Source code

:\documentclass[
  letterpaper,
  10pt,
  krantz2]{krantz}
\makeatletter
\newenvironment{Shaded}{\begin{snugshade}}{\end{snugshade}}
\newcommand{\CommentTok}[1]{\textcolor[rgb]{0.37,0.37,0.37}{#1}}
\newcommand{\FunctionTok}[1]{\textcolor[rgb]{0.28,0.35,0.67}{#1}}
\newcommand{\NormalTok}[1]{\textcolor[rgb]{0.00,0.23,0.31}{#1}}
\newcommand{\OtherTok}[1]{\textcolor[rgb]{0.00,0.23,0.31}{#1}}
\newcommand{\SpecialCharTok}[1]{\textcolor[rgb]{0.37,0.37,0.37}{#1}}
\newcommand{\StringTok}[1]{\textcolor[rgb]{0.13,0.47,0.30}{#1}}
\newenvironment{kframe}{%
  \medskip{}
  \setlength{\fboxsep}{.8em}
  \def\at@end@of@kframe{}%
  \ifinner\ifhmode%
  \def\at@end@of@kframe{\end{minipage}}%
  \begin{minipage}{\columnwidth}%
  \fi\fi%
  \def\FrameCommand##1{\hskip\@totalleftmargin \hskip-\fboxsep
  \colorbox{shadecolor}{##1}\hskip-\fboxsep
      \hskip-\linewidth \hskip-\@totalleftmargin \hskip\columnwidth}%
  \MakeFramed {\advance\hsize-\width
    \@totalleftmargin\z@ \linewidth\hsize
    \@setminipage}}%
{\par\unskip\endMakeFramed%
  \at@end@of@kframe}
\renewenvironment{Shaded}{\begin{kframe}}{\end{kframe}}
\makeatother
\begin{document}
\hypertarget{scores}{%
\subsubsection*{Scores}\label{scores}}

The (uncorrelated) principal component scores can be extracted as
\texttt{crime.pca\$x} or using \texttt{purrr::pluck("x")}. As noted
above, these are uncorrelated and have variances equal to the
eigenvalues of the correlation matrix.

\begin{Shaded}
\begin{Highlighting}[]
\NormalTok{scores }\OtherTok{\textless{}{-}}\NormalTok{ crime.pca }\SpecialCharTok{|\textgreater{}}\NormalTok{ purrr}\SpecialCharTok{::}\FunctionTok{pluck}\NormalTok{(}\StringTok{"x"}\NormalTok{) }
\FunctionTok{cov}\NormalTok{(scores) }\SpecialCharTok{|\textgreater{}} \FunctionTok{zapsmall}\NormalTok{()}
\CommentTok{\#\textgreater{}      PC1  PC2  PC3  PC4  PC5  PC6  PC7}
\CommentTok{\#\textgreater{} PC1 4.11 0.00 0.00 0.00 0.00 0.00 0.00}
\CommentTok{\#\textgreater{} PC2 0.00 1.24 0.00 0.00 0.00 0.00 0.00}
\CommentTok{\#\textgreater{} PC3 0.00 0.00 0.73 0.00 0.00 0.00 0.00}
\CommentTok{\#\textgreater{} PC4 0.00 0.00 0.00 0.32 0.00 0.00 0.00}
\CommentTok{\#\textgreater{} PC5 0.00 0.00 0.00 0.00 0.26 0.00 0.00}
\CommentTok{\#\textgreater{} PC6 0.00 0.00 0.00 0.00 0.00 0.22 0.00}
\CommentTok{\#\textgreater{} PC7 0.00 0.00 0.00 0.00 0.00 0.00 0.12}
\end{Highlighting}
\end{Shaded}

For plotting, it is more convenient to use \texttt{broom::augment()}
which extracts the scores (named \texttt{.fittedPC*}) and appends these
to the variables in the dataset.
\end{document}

# WORK ORDER
Return the listing word for word.

# RESULT OF THIS TASK
Source code

:\documentclass[
  letterpaper,
  10pt,
  krantz2]{krantz}
\makeatletter
\newenvironment{Shaded}{\begin{snugshade}}{\end{snugshade}}
\newcommand{\CommentTok}[1]{\textcolor[rgb]{0.37,0.37,0.37}{#1}}
\newcommand{\FunctionTok}[1]{\textcolor[rgb]{0.28,0.35,0.67}{#1}}
\newcommand{\NormalTok}[1]{\textcolor[rgb]{0.00,0.23,0.31}{#1}}
\newcommand{\OtherTok}[1]{\textcolor[rgb]{0.00,0.23,0.31}{#1}}
\newcommand{\SpecialCharTok}[1]{\textcolor[rgb]{0.37,0.37,0.37}{#1}}
\newcommand{\StringTok}[1]{\textcolor[rgb]{0.13,0.47,0.30}{#1}}
\newenvironment{kframe}{%
  \medskip{}
  \setlength{\fboxsep}{.8em}
  \def\at@end@of@kframe{}%
  \ifinner\ifhmode%
  \def\at@end@of@kframe{\end{minipage}}%
  \begin{minipage}{\columnwidth}%
  \fi\fi%
  \def\FrameCommand##1{\hskip\@totalleftmargin \hskip-\fboxsep
  \colorbox{shadecolor}{##1}\hskip-\fboxsep
      \hskip-\linewidth \hskip-\@totalleftmargin \hskip\columnwidth}%
  \MakeFramed {\advance\hsize-\width
    \@totalleftmargin\z@ \linewidth\hsize
    \@setminipage}}%
{\par\unskip\endMakeFramed%
  \at@end@of@kframe}
\renewenvironment{Shaded}{\begin{kframe}}{\end{kframe}}
\makeatother
\begin{document}
\hypertarget{scores}{%
\subsubsection*{Scores}\label{scores}}

The (uncorrelated) principal component scores can be extracted as
\texttt{crime.pca\$x} or using \texttt{purrr::pluck("x")}. As noted
above, these are uncorrelated and have variances equal to the
eigenvalues of the correlation matrix.

\begin{Shaded}
\begin{Highlighting}[]
\NormalTok{scores }\OtherTok{\textless{}{-}}\NormalTok{ crime.pca }\SpecialCharTok{|\textgreater{}}\NormalTok{ purrr}\SpecialCharTok{::}\FunctionTok{pluck}\NormalTok{(}\StringTok{"x"}\NormalTok{) }
\FunctionTok{cov}\NormalTok{(scores) }\SpecialCharTok{|\textgreater{}} \FunctionTok{zapsmall}\NormalTok{()}
\CommentTok{\#\textgreater{}      PC1  PC2  PC3  PC4  PC5  PC6  PC7}
\CommentTok{\#\textgreater{} PC1 4.11 0.00 0.00 0.00 0.00 0.00 0.00}
\CommentTok{\#\textgreater{} PC2 0.00 1.24 0.00 0.00 0.00 0.00 0.00}
\CommentTok{\#\textgreater{} PC3 0.00 0.00 0.73 0.00 0.00 0.00 0.00}
\CommentTok{\#\textgreater{} PC4 0.00 0.00 0.00 0.32 0.00 0.00 0.00}
\CommentTok{\#\textgreater{} PC5 0.00 0.00 0.00 0.00 0.26 0.00 0.00}
\CommentTok{\#\textgreater{} PC6 0.00 0.00 0.00 0.00 0.00 0.22 0.00}
\CommentTok{\#\textgreater{} PC7 0.00 0.00 0.00 0.00 0.00 0.00 0.12}
\end{Highlighting}
\end{Shaded}

For plotting, it is more convenient to use \texttt{broom::augment()}
which extracts the scores (named \texttt{.fittedPC*}) and appends these
to the variables in the dataset.
\end{document}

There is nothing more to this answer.